To try to sort things out, let’s step back a little bit. Drink a little ice water and take a look around the room. Let’s say you see 400 people at the reunion that have exactly two kids. I won’t count spouses, and I’ll assume that none of your classmates got together to have kids. That keeps things simple: 400 classmates with a pair of kids means 400 pairs of kids. On average, there’ll be 100 classmates for each of the four kid gender combinations. One of these classmates is your friend Robin.

Now imagine that each of your classmates is drunkenly telling a friend about which of their kids are girls. What will they say?

• The 100 in the (Boy, Boy) square would certainly never say, “My umuhmuuh kid is a girl.” We can forget about them.
• The 100 in the (Girl, Boy) square would always say, “My older kid is a girl.”
• The 100 in the (Boy, Girl) square would always say, “My younger kid is a girl.”
• The 100 in the (Girl, Girl) square could say either. There’s no reason to prefer one or the other, especially since everyone is drunk. So on average, 50 of them will say “My older kid is a girl,” and the other 50 will say, “My younger kid is a girl.”

All together, there should be 150 classmates who say their older kid is a girl, 150 who say their younger kid is a girl, and 100 who don’t say anything because they have no girl kids.

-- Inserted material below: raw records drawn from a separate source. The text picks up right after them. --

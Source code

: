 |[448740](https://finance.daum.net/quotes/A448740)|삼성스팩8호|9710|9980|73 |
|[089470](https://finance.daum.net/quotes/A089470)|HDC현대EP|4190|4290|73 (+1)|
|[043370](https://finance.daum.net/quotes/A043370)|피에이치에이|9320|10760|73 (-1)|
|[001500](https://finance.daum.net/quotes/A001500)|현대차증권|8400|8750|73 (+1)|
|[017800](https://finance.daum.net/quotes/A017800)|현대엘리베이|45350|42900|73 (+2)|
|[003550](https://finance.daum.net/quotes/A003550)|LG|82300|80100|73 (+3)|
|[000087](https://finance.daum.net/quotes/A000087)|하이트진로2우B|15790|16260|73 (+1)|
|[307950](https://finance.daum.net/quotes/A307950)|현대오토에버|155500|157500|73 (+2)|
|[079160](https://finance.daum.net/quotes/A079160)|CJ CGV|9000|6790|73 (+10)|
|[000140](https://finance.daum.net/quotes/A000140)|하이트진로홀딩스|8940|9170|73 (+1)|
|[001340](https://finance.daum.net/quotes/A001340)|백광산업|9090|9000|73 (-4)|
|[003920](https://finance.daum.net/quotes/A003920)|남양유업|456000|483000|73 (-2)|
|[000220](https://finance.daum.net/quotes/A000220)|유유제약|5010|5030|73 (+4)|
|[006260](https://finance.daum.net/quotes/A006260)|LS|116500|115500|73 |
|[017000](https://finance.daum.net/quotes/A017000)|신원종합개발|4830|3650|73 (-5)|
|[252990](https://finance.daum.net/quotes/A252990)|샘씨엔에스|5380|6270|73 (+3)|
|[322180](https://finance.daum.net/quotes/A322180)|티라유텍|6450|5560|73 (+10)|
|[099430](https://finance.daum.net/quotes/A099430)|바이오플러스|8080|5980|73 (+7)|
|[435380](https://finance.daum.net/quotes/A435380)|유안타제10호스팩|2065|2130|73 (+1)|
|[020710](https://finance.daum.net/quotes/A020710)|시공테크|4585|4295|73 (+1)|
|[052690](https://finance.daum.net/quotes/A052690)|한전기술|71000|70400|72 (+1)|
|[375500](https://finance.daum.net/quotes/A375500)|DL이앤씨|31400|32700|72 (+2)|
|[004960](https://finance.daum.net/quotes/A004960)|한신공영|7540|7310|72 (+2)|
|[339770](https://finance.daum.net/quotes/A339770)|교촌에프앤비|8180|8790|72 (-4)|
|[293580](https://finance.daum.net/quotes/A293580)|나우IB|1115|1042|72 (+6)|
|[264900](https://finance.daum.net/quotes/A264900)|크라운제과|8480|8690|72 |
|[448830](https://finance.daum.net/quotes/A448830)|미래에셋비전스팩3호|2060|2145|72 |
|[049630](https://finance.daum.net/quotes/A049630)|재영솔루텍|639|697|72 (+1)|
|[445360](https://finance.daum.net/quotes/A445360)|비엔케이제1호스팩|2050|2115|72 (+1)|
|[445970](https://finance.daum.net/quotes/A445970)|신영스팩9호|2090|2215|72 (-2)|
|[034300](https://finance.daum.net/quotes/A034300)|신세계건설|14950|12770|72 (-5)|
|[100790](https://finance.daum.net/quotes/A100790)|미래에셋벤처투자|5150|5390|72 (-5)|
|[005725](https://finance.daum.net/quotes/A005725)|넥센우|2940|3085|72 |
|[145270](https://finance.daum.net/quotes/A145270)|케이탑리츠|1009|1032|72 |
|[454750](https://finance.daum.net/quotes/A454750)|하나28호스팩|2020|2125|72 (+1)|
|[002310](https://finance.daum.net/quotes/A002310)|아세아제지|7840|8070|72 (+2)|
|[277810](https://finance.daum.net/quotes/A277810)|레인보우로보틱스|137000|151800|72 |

In the drunk version, where we don’t know what Robin said, Robin could be any of the 150 classmates who would say “My older kid is a girl.” In that case, 100 times out of 150, Robin’s two kids have opposite genders. Or Robin could be any of the 150 classmates who would say, “My younger kid is a girl,” and in that case again, 100 times out of 150, Robin’s two kids have opposite genders.

This analysis is consistent with the Argument for Yes, and leads to the same conclusion: there is a 2-in-3 chance (200 times out of 300) that Robin’s kids have opposite genders. But, it seems to agree with the spirit of the Argument for No as well! It looks like knowing Robin was talking about the older kid actually didn’t add any new information: that 2-in-3 chance would already hold if Robin had soberly said “My older kid is a girl” OR if Robin had just as soberly said “My younger kid is a girl.”

But now something seems really off. Because now it’s starting to look like our analysis of the sober version, apparently the simplest thing in the world, was actually incorrect. In other words, now it seems like we’re saying that finding out Robin’s older kid was a girl actually didn’t leave the gender probabilities at 50-50 like we thought. Which is just… totally… nuts. (And not at all sober.) Isn’t it?

Not necessarily.

Here’s the rub. In the sober version, the conversation could actually have gone a couple different ways:

Sober Version 1.

ROBIN: I’ve got two. My older kid is a junior in high school, plays guitar, does math team, runs track, and swims.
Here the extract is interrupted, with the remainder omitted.